The entire data set gathered in previous efforts is valid for this project. Meaning, about 19 GBs spread across some 5000 files.
Approach
After some research on common algorithms to find differences in things like pictures and video, I found a description of Distributed Time Warping. It sounded like almost exactly the type of analysis I was looking for, so that is what is being used for the initial piece of work in this project.
DTW can be applied separately to both video and audio, after which the datasets can either be kept separate for certain data queries, or should be able to be combined without invalidating the results (per a caveman-level understanding of independent distributed time warping).
All files of the same category will be compared with each other for a start. It is far from guaranteed that a particular video is uniquely in a single saved location, but you get closer than not for at least one direction. the WSG files can be considered a partial superset of the other two categories.
The number of files and the type of analysis being done unfortunately means that this whole process takes an incredible amount of time (I’m estimating 3 days for the video frame analysis of the larger file category).
Video DTW
For running DTW on the video portion of the files, preprocessing was done to compress the files down into viewer datapoint/dimensions. I struggle to think of a good way to come to terms with running full frame DTW compared across a few thousand files. Instead, the average RGB values for all frames within a video were computed, and saved separately to run processing on.
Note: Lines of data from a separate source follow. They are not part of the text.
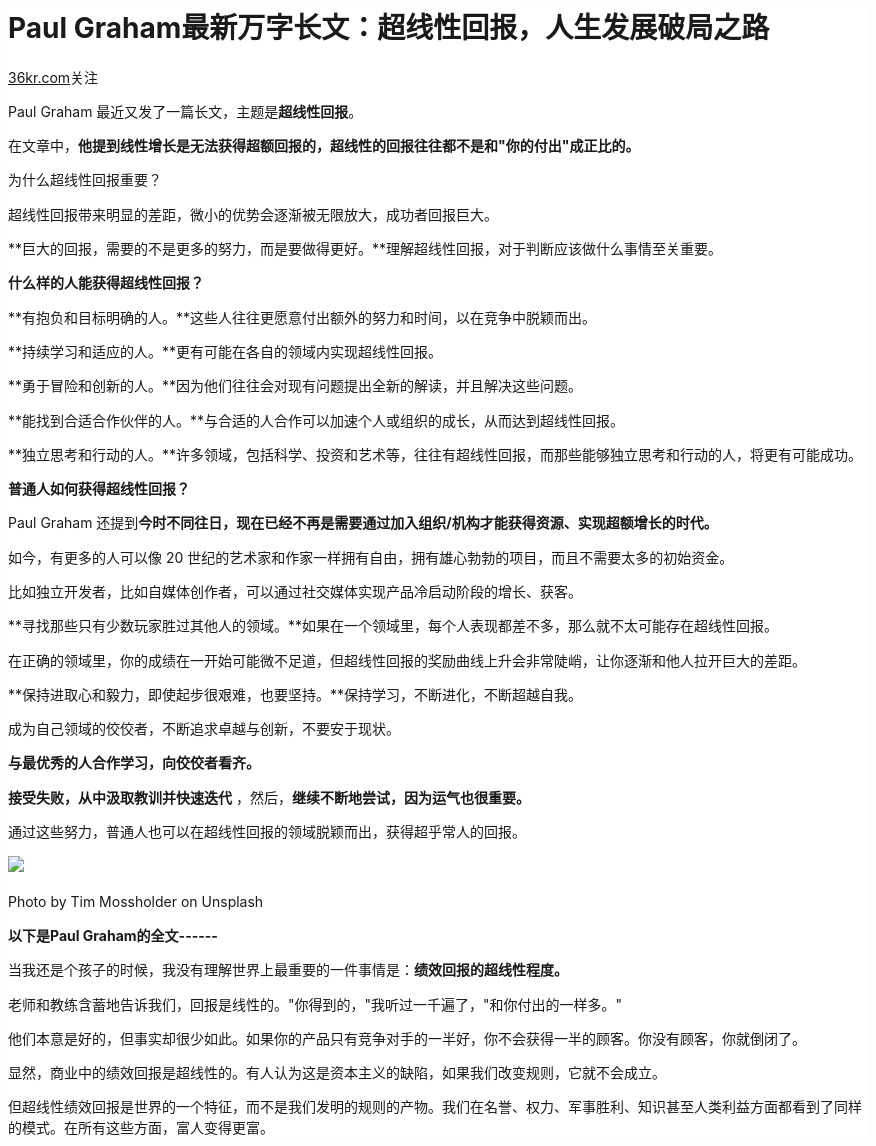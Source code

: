 Paul Graham最新万字长文：超线性回报，人生发展破局之路
================================

[36kr.com](https://36kr.com/p/2527542186418306?channel=copy_url)关注

Paul Graham 最近又发了一篇长文，主题是**超线性回报**。

在文章中，**他提到线性增长是无法获得超额回报的，超线性的回报往往都不是和"你的付出"成正比的。**

为什么超线性回报重要？

超线性回报带来明显的差距，微小的优势会逐渐被无限放大，成功者回报巨大。

**巨大的回报，需要的不是更多的努力，而是要做得更好。**理解超线性回报，对于判断应该做什么事情至关重要。

**什么样的人能获得超线性回报？**

**有抱负和目标明确的人。**这些人往往更愿意付出额外的努力和时间，以在竞争中脱颖而出。

**持续学习和适应的人。**更有可能在各自的领域内实现超线性回报。

**勇于冒险和创新的人。**因为他们往往会对现有问题提出全新的解读，并且解决这些问题。

**能找到合适合作伙伴的人。**与合适的人合作可以加速个人或组织的成长，从而达到超线性回报。

**独立思考和行动的人。**许多领域，包括科学、投资和艺术等，往往有超线性回报，而那些能够独立思考和行动的人，将更有可能成功。

**普通人如何获得超线性回报？**

Paul Graham 还提到**今时不同往日，现在已经不再是需要通过加入组织/机构才能获得资源、实现超额增长的时代。**

如今，有更多的人可以像 20 世纪的艺术家和作家一样拥有自由，拥有雄心勃勃的项目，而且不需要太多的初始资金。

比如独立开发者，比如自媒体创作者，可以通过社交媒体实现产品冷启动阶段的增长、获客。

**寻找那些只有少数玩家胜过其他人的领域。**如果在一个领域里，每个人表现都差不多，那么就不太可能存在超线性回报。

在正确的领域里，你的成绩在一开始可能微不足道，但超线性回报的奖励曲线上升会非常陡峭，让你逐渐和他人拉开巨大的差距。

**保持进取心和毅力，即使起步很艰难，也要坚持。**保持学习，不断进化，不断超越自我。

成为自己领域的佼佼者，不断追求卓越与创新，不要安于现状。

**与最优秀的人合作学习，向佼佼者看齐。**

**接受失败，从中汲取教训并快速迭代** ，然后，**继续不断地尝试，因为运气也很重要。**

通过这些努力，普通人也可以在超线性回报的领域脱颖而出，获得超乎常人的回报。

![](https://image.cubox.pro/cardImg/2023112301560016544/59016.jpg?imageMogr2/quality/90/ignore-error/1)

Photo by Tim Mossholder on Unsplash

**以下是Paul Graham的全文------**

当我还是个孩子的时候，我没有理解世界上最重要的一件事情是：**绩效回报的超线性程度。**

老师和教练含蓄地告诉我们，回报是线性的。"你得到的，"我听过一千遍了，"和你付出的一样多。"

他们本意是好的，但事实却很少如此。如果你的产品只有竞争对手的一半好，你不会获得一半的顾客。你没有顾客，你就倒闭了。

显然，商业中的绩效回报是超线性的。有人认为这是资本主义的缺陷，如果我们改变规则，它就不会成立。

但超线性绩效回报是世界的一个特征，而不是我们发明的规则的产物。我们在名誉、权力、军事胜利、知识甚至人类利益方面都看到了同样的模式。在所有这些方面，富人变得更富。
I view this as a resonable enough compromise between dimensionality/computing time and useful data. There is obviously accuracy loss and room for weird similarities between files (half white + half black on one frame is the same as full grey on another, or something like that), but overall the change over time of those color averages is useful for analysis.
Audio DTW
The audio version of this process should be very similar to the video portion. I’m actually expecting it to be a bit simpler than the video section, due to the reduced dimensionality of the data involved. An audio stream can be represented as a single value changing over time, which means 2 dimensions fewer to work with than the video section (R,G,B). Also hopefully there is some more resilience in the extraction process for audio compared to video.
Generally the same as above though, everything will be compared within it’s own category and then saved separately for further use. No conversations needed about preproccessing or compromises yet. Hopefully it stays that way, because it’s a lot harder to intuit useful transformations to audio compared to video, unless it’s something like bitrate or amplitude. Except not even that, since amplitude doesn’t really make a difference with DTW.
Implementation Challenges
-
A significant chunk of the files being worked on have kind of crappy frame data inside the file streams… The data is so sparse that ffmpeg refuses to process it, which means that OpenCV silently fails the file read, and data cannot be extracted. There is a workaround for this when working with ffmpeg directly, but so far I have not been able to find a solution that plays nice with the OpenCV frontend.
-
The sheer size of data is a real problem for timely processing. It’s taking multiple days to chew through the files. Early on in the process I added multiprocess behavior to the program, but even so it’s that slow. It’s not a literal blocker, but I am very interested in performance improvements in the future, in any form. I have 3 options remaining that can be looked into for this:
- Full utilization of numpy instead of passing python lists into the DTW library.
- Conversion to either another language, or into GPU programming.
- Maybe finding useful options inside of the DTW library that improves performance (even at a sacrifice to accuracy would be acceptable).
-
Using the output from this process when it finally is finished is a lesson in large datasets. There are several hundred thousand data points being generated, that need to be organized in some useful way. I’ve chosen SQLite for simplicity, and it has been doing well so far. We’ll see long term. I do love that no matter what you do, it always ends up back in a database to run scripts on.
Misc Notes
- Data set is 18.6 GB at time of writing.
- Slightly over 5000 files in the dataset.